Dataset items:
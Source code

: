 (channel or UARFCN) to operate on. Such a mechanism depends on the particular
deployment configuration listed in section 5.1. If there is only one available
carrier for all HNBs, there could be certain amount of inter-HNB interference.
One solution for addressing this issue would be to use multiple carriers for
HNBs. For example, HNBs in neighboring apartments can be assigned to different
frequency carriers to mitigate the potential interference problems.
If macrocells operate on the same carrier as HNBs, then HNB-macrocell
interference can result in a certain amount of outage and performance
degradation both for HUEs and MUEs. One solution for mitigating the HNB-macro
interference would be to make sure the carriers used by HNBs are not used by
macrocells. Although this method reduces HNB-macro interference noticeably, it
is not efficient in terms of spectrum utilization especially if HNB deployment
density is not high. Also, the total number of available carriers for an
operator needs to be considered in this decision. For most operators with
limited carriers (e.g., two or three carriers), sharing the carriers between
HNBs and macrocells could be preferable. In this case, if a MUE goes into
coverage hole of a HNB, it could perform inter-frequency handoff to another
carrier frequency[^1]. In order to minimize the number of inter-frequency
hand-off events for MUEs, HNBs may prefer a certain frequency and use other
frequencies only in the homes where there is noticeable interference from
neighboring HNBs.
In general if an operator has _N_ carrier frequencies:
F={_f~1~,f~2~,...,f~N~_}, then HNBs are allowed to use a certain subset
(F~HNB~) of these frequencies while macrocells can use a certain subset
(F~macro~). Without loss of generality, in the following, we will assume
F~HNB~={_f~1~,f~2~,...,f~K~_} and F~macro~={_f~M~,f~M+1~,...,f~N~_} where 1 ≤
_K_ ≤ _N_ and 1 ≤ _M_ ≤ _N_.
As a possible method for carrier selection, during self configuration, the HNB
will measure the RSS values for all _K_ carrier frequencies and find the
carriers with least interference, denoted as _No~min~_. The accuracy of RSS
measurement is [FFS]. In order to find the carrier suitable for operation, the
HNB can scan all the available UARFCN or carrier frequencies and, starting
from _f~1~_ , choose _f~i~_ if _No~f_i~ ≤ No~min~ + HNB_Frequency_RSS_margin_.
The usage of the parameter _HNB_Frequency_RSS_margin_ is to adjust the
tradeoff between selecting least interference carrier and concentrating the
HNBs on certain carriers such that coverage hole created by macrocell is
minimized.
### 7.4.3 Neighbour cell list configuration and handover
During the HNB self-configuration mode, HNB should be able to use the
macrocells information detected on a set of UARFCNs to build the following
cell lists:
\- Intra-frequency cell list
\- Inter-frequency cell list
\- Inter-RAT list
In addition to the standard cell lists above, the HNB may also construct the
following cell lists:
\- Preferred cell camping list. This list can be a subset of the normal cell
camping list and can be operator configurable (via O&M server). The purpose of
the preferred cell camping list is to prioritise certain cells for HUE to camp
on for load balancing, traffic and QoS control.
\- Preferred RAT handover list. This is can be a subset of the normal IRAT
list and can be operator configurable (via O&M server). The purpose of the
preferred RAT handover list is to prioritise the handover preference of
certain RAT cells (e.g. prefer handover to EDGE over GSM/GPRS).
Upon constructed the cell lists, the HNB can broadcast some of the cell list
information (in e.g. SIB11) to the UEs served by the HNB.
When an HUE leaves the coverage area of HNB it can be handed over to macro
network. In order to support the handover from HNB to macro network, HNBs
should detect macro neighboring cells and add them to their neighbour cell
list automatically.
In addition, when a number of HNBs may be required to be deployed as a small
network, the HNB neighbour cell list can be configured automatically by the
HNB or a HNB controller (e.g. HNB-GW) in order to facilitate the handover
--
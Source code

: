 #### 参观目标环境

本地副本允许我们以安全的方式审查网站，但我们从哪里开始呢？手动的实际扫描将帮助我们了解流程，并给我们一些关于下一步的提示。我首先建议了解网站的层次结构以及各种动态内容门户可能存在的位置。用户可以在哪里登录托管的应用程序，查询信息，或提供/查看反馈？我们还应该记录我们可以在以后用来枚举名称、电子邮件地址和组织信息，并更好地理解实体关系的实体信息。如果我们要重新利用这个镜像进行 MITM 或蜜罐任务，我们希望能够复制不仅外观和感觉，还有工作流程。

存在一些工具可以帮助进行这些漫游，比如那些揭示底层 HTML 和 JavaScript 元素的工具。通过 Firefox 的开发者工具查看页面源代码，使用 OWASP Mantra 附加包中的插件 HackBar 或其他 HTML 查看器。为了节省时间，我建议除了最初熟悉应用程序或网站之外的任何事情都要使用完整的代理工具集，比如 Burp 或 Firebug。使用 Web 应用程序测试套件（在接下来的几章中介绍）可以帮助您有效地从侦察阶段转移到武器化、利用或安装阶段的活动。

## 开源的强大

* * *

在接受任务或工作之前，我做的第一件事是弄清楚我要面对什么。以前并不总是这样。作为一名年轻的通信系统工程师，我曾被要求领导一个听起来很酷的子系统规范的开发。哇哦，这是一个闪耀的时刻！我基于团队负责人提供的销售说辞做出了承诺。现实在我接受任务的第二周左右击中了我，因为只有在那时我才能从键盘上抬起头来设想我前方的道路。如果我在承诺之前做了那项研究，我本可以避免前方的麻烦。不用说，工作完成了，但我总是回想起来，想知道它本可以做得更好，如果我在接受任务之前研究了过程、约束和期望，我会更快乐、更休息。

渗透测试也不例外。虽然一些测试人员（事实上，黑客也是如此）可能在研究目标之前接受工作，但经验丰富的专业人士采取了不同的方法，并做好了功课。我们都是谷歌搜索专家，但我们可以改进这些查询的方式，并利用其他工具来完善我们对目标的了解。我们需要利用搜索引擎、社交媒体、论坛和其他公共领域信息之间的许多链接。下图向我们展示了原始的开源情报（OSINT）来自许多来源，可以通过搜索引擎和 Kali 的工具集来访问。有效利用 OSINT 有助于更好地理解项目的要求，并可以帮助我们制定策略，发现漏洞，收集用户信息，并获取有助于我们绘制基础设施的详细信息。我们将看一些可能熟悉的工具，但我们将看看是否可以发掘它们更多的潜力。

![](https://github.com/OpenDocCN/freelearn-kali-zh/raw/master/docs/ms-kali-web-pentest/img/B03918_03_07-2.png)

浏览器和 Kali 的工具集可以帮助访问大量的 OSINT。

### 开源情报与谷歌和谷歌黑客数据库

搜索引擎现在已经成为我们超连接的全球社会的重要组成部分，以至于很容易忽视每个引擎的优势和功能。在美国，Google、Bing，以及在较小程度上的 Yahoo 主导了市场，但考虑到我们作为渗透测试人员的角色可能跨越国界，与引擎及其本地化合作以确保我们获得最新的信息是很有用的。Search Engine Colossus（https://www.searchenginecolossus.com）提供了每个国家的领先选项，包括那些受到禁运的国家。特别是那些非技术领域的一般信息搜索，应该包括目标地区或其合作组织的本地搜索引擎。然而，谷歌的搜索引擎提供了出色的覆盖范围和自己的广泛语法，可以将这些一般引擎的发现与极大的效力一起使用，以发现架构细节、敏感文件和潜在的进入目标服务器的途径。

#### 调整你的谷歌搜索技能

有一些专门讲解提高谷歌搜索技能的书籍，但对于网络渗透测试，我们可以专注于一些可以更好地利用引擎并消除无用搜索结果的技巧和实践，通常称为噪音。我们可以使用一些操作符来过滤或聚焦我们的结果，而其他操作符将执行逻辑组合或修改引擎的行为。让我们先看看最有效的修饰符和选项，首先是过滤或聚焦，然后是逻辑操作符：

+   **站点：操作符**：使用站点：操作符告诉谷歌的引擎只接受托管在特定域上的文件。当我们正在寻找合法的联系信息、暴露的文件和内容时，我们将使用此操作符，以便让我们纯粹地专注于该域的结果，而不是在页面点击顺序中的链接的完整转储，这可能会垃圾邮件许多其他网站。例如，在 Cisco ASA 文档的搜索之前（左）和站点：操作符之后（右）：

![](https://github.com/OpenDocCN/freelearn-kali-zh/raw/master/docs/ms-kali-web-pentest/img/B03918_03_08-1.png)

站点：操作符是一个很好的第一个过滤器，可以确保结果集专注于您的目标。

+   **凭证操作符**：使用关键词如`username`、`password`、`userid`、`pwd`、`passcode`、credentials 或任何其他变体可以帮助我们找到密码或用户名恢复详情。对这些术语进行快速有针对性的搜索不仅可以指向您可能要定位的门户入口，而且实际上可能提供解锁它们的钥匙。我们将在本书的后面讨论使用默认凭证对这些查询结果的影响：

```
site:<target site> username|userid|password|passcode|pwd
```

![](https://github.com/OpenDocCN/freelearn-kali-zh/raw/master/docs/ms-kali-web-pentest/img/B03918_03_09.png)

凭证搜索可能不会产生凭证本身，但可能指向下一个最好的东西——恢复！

| Work instructions |
Search the records for the word "OpenDocCN" and return every line that holds it.

| Result of the exercise |
![](https://github.com/OpenDocCN/freelearn-kali-zh/raw/master/docs/ms-kali-web-pentest/img/B03918_03_07-2.png)
![](https://github.com/OpenDocCN/freelearn-kali-zh/raw/master/docs/ms-kali-web-pentest/img/B03918_03_08-1.png)
![](https://github.com/OpenDocCN/freelearn-kali-zh/raw/master/docs/ms-kali-web-pentest/img/B03918_03_09.png)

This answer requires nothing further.